→ **Task**:
List all lines of the data that include the string "Fibonacciego".
** Opening Recorded data block **
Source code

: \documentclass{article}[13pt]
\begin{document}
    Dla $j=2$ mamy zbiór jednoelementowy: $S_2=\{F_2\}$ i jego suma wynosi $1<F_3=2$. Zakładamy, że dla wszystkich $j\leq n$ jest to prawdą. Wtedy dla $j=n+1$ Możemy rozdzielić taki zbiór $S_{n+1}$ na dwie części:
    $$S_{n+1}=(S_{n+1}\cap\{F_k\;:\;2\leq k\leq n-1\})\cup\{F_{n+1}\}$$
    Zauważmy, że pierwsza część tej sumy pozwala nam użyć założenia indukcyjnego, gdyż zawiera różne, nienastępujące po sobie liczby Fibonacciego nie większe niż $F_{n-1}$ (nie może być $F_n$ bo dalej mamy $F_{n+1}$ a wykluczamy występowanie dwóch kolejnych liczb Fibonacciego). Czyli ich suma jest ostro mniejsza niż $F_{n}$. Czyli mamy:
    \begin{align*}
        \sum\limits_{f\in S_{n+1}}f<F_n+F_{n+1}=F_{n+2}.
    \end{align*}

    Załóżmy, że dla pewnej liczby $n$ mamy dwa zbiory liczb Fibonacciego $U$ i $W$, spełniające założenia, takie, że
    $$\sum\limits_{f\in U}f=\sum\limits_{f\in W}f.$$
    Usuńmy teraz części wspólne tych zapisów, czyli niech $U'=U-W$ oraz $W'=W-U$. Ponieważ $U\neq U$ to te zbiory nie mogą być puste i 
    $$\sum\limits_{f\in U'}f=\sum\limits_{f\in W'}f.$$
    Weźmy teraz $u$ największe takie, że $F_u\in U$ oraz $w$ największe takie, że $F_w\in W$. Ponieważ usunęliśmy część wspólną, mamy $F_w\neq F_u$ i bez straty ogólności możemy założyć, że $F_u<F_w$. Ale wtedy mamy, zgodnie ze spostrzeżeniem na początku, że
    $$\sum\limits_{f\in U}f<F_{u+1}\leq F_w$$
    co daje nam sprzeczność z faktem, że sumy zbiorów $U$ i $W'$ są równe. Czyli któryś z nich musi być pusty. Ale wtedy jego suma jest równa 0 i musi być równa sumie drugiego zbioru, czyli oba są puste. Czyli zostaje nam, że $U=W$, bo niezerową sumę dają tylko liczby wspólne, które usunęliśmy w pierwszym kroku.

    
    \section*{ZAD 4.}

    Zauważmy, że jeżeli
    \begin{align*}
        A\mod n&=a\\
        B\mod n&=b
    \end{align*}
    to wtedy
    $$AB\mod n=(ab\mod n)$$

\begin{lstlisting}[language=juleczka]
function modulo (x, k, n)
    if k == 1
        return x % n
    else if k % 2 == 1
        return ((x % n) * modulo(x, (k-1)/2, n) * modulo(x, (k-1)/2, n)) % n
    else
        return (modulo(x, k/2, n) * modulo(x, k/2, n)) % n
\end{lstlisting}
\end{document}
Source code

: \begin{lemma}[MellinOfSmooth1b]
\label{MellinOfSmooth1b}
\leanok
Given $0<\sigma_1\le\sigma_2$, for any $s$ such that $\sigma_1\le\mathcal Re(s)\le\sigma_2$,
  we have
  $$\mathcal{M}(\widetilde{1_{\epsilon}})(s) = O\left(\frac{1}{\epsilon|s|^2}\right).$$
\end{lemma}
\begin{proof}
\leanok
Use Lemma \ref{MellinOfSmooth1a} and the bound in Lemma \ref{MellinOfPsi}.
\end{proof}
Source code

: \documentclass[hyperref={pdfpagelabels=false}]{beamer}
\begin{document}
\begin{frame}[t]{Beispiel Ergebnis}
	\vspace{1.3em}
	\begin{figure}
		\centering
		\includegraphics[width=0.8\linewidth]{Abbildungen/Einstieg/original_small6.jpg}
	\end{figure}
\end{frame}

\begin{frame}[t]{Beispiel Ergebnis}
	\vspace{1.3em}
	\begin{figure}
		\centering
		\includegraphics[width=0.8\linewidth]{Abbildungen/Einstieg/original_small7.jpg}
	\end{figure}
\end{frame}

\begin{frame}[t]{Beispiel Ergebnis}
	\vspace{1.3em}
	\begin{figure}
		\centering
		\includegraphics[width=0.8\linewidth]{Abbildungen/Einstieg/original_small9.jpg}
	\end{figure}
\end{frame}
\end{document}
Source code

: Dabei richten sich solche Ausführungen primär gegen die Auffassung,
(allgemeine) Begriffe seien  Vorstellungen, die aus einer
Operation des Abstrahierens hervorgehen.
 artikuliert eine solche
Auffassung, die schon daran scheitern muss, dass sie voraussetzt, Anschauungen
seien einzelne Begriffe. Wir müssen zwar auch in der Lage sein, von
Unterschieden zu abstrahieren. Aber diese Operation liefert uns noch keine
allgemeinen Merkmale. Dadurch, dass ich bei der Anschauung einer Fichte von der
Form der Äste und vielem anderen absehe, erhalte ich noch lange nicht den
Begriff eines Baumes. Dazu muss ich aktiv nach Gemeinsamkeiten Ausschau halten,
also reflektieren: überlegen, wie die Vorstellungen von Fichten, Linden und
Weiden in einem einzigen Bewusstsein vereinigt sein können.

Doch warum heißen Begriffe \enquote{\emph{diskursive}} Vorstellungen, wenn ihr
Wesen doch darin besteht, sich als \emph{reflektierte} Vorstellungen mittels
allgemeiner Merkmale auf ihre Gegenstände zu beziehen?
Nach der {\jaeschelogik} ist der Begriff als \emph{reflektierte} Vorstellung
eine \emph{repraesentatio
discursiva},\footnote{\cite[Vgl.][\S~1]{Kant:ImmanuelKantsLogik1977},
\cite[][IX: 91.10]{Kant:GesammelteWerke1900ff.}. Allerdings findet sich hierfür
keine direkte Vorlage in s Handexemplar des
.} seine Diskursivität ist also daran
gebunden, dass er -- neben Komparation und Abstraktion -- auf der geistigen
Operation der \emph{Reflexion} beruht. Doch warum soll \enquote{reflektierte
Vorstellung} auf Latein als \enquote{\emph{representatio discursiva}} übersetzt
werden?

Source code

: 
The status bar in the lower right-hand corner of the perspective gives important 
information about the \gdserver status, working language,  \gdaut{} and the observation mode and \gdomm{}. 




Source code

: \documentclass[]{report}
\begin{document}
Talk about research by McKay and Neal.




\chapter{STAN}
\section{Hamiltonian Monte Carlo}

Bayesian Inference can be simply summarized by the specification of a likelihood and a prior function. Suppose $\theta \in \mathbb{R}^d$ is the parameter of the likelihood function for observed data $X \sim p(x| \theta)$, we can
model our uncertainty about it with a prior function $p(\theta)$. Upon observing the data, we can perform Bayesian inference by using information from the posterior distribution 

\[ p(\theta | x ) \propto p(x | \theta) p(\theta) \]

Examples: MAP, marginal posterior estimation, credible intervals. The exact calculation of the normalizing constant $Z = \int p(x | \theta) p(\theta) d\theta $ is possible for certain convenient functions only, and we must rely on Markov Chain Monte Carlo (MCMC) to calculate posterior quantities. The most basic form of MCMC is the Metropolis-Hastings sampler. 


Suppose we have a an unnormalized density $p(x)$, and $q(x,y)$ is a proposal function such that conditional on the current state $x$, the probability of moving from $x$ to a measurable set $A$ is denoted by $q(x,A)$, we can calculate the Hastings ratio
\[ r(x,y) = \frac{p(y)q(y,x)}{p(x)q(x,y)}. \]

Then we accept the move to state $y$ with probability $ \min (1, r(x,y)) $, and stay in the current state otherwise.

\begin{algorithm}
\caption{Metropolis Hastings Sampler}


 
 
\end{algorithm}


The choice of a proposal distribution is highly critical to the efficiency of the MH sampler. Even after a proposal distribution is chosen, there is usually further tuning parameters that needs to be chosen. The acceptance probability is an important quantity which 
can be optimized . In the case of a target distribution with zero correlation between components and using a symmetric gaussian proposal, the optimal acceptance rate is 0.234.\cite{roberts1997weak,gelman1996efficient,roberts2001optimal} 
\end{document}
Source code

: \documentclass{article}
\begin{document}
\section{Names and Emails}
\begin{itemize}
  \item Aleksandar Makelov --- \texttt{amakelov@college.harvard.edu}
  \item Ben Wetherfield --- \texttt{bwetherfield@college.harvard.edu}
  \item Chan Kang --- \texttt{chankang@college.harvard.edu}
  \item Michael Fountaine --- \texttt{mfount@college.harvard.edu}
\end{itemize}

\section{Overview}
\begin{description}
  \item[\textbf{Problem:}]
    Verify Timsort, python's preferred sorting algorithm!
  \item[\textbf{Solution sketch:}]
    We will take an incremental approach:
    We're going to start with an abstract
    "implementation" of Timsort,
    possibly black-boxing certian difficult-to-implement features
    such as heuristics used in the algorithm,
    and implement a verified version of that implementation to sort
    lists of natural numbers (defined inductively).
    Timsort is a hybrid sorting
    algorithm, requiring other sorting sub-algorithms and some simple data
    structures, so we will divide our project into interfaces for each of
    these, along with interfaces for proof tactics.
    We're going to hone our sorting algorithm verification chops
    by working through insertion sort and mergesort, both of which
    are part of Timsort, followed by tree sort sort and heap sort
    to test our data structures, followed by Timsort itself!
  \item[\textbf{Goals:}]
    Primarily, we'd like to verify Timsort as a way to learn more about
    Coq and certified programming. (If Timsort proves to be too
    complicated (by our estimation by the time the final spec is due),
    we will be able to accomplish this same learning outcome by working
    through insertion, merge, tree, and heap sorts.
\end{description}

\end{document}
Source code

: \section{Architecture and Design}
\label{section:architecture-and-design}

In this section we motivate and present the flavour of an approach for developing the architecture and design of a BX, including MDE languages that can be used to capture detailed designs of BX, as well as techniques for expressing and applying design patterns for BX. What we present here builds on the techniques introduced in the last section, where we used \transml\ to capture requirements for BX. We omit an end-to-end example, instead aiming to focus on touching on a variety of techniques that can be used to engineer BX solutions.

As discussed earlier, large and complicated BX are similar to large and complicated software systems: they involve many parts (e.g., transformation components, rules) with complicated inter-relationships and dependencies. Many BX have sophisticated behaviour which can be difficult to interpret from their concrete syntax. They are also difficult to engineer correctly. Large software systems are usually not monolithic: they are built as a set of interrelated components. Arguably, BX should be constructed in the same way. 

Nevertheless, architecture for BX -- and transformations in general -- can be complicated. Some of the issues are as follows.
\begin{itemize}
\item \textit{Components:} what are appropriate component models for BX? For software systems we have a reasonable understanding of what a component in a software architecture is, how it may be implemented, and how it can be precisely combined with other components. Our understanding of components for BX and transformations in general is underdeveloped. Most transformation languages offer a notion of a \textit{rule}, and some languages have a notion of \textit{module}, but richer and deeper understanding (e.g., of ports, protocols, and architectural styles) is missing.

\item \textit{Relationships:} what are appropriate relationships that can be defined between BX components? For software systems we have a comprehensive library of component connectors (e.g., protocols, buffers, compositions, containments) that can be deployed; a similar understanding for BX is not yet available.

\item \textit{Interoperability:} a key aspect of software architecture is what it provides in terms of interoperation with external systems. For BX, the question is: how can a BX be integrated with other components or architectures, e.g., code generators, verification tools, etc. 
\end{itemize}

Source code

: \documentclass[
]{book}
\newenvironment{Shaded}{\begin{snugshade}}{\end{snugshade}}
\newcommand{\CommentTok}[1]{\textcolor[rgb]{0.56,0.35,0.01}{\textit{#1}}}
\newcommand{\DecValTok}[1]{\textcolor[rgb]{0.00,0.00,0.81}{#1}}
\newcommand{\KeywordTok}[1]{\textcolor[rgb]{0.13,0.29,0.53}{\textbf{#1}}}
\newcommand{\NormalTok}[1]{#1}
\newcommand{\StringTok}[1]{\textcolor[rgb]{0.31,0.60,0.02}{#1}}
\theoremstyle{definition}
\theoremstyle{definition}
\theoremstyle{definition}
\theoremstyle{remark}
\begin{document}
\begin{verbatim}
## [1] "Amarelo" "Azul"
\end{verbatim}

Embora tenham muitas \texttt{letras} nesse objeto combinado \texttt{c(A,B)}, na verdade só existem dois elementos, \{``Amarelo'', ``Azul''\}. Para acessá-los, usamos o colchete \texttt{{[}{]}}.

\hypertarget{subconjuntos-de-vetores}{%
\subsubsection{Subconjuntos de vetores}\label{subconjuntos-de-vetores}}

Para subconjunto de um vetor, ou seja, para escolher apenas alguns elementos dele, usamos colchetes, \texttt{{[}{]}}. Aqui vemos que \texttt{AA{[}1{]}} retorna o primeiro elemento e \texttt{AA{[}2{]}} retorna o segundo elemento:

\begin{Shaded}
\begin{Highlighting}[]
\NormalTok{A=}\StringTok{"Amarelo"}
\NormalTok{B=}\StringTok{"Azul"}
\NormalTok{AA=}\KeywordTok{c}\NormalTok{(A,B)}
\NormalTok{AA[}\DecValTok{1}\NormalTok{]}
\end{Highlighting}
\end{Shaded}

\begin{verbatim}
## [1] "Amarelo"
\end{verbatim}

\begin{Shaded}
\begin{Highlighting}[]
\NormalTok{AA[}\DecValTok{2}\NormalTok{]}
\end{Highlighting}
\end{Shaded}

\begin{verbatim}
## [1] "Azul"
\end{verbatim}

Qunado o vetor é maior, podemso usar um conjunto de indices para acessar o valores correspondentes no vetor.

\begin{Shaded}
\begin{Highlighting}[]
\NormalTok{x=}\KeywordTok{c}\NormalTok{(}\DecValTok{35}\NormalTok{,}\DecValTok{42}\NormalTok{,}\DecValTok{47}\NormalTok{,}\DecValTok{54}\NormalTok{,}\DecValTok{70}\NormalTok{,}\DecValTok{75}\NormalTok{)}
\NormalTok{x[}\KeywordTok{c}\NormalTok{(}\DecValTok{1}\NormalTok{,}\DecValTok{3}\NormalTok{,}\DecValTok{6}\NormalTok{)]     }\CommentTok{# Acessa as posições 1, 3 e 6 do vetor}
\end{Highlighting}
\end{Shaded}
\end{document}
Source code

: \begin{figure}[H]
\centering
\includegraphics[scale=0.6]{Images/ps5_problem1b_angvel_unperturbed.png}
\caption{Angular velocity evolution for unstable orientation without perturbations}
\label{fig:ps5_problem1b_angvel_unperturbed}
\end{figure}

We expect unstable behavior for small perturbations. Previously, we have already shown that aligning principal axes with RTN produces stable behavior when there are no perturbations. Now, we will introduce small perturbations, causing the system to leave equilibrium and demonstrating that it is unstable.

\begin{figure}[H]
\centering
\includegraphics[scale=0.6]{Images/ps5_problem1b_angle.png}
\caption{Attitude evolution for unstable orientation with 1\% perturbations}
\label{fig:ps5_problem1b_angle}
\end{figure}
** Closing Recorded data block **
→ **Result below**:
    Zauważmy, że pierwsza część tej sumy pozwala nam użyć założenia indukcyjnego, gdyż zawiera różne, nienastępujące po sobie liczby Fibonacciego nie większe niż $F_{n-1}$ (nie może być $F_n$ bo dalej mamy $F_{n+1}$ a wykluczamy występowanie dwóch kolejnych liczb Fibonacciego). Czyli ich suma jest ostro mniejsza niż $F_{n}$. Czyli mamy:
    Załóżmy, że dla pewnej liczby $n$ mamy dwa zbiory liczb Fibonacciego $U$ i $W$, spełniające założenia, takie, że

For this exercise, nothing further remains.